» Goal of the exercise: Without the images, repeat every line of the listing verbatim.

» Supplied records:

....

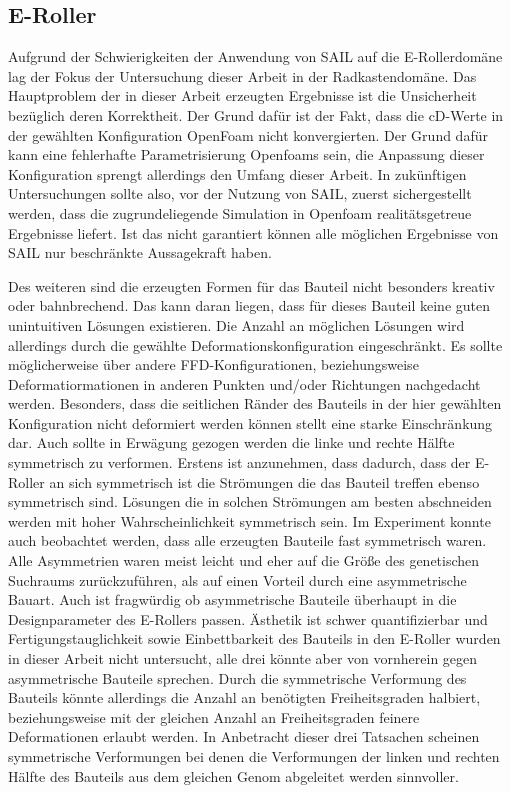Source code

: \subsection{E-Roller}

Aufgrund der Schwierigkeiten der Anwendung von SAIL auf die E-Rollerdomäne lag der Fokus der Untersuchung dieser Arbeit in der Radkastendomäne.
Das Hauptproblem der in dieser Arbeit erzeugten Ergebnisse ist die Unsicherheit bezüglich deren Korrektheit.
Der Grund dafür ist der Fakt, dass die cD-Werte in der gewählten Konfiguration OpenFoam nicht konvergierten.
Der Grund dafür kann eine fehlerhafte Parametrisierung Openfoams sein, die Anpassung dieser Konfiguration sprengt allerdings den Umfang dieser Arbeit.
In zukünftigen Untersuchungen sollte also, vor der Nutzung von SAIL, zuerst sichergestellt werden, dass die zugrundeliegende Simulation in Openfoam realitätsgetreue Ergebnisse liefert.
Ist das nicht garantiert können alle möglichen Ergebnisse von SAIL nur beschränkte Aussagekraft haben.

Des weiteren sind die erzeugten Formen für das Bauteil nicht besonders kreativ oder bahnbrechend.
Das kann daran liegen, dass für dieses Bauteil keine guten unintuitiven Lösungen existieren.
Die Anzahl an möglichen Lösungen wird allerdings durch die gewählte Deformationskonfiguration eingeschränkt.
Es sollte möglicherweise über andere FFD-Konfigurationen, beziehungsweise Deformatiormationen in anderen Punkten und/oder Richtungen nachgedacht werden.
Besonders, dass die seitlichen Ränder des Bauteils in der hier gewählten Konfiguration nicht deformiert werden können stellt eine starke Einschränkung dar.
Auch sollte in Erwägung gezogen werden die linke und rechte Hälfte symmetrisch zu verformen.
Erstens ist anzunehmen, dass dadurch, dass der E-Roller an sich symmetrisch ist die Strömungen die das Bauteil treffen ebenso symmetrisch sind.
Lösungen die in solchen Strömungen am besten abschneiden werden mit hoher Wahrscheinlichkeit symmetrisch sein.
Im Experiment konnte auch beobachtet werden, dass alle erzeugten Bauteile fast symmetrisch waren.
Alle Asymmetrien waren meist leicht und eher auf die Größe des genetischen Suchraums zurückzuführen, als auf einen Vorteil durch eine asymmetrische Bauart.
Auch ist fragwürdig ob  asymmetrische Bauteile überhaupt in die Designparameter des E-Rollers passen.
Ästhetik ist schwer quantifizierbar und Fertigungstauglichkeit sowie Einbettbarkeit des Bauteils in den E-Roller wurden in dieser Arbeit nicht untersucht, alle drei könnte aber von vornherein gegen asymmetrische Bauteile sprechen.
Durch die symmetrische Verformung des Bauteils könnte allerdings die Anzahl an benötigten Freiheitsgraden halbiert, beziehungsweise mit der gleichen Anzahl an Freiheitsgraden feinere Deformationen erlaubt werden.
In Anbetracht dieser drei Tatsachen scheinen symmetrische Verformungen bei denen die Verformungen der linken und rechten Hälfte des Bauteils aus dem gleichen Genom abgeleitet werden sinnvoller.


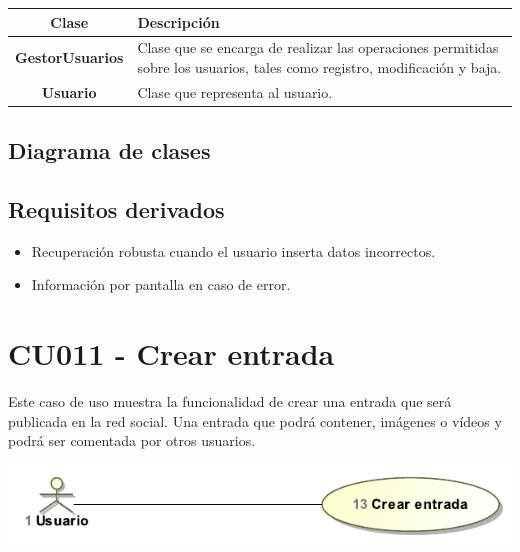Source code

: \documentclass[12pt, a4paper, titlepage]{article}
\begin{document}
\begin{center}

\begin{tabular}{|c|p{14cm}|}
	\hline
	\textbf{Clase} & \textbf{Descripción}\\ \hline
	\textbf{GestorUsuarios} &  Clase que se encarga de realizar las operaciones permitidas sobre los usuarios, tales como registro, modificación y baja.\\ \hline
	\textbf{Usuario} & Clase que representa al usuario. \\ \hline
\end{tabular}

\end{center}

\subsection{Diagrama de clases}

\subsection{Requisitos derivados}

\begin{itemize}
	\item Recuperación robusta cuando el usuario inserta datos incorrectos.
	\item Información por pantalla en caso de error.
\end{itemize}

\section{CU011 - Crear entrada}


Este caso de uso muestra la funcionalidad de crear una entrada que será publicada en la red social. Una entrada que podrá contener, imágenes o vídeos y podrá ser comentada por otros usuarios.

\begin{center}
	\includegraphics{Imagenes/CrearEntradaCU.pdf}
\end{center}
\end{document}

....

» Task answer:
Source code

: \subsection{E-Roller}

Aufgrund der Schwierigkeiten der Anwendung von SAIL auf die E-Rollerdomäne lag der Fokus der Untersuchung dieser Arbeit in der Radkastendomäne.
Das Hauptproblem der in dieser Arbeit erzeugten Ergebnisse ist die Unsicherheit bezüglich deren Korrektheit.
Der Grund dafür ist der Fakt, dass die cD-Werte in der gewählten Konfiguration OpenFoam nicht konvergierten.
Der Grund dafür kann eine fehlerhafte Parametrisierung Openfoams sein, die Anpassung dieser Konfiguration sprengt allerdings den Umfang dieser Arbeit.
In zukünftigen Untersuchungen sollte also, vor der Nutzung von SAIL, zuerst sichergestellt werden, dass die zugrundeliegende Simulation in Openfoam realitätsgetreue Ergebnisse liefert.
Ist das nicht garantiert können alle möglichen Ergebnisse von SAIL nur beschränkte Aussagekraft haben.

Des weiteren sind die erzeugten Formen für das Bauteil nicht besonders kreativ oder bahnbrechend.
Das kann daran liegen, dass für dieses Bauteil keine guten unintuitiven Lösungen existieren.
Die Anzahl an möglichen Lösungen wird allerdings durch die gewählte Deformationskonfiguration eingeschränkt.
Es sollte möglicherweise über andere FFD-Konfigurationen, beziehungsweise Deformatiormationen in anderen Punkten und/oder Richtungen nachgedacht werden.
Besonders, dass die seitlichen Ränder des Bauteils in der hier gewählten Konfiguration nicht deformiert werden können stellt eine starke Einschränkung dar.
Auch sollte in Erwägung gezogen werden die linke und rechte Hälfte symmetrisch zu verformen.
Erstens ist anzunehmen, dass dadurch, dass der E-Roller an sich symmetrisch ist die Strömungen die das Bauteil treffen ebenso symmetrisch sind.
Lösungen die in solchen Strömungen am besten abschneiden werden mit hoher Wahrscheinlichkeit symmetrisch sein.
Im Experiment konnte auch beobachtet werden, dass alle erzeugten Bauteile fast symmetrisch waren.
Alle Asymmetrien waren meist leicht und eher auf die Größe des genetischen Suchraums zurückzuführen, als auf einen Vorteil durch eine asymmetrische Bauart.
Auch ist fragwürdig ob  asymmetrische Bauteile überhaupt in die Designparameter des E-Rollers passen.
Ästhetik ist schwer quantifizierbar und Fertigungstauglichkeit sowie Einbettbarkeit des Bauteils in den E-Roller wurden in dieser Arbeit nicht untersucht, alle drei könnte aber von vornherein gegen asymmetrische Bauteile sprechen.
Durch die symmetrische Verformung des Bauteils könnte allerdings die Anzahl an benötigten Freiheitsgraden halbiert, beziehungsweise mit der gleichen Anzahl an Freiheitsgraden feinere Deformationen erlaubt werden.
In Anbetracht dieser drei Tatsachen scheinen symmetrische Verformungen bei denen die Verformungen der linken und rechten Hälfte des Bauteils aus dem gleichen Genom abgeleitet werden sinnvoller.


Source code

: \documentclass[12pt, a4paper, titlepage]{article}
\begin{document}
\begin{center}

\begin{tabular}{|c|p{14cm}|}
	\hline
	\textbf{Clase} & \textbf{Descripción}\\ \hline
	\textbf{GestorUsuarios} &  Clase que se encarga de realizar las operaciones permitidas sobre los usuarios, tales como registro, modificación y baja.\\ \hline
	\textbf{Usuario} & Clase que representa al usuario. \\ \hline
\end{tabular}

\end{center}

\subsection{Diagrama de clases}

\subsection{Requisitos derivados}

\begin{itemize}
	\item Recuperación robusta cuando el usuario inserta datos incorrectos.
	\item Información por pantalla en caso de error.
\end{itemize}

\section{CU011 - Crear entrada}


Este caso de uso muestra la funcionalidad de crear una entrada que será publicada en la red social. Una entrada que podrá contener, imágenes o vídeos y podrá ser comentada por otros usuarios.

\begin{center}
	\includegraphics{Imagenes/CrearEntradaCU.pdf}
\end{center}
\end{document}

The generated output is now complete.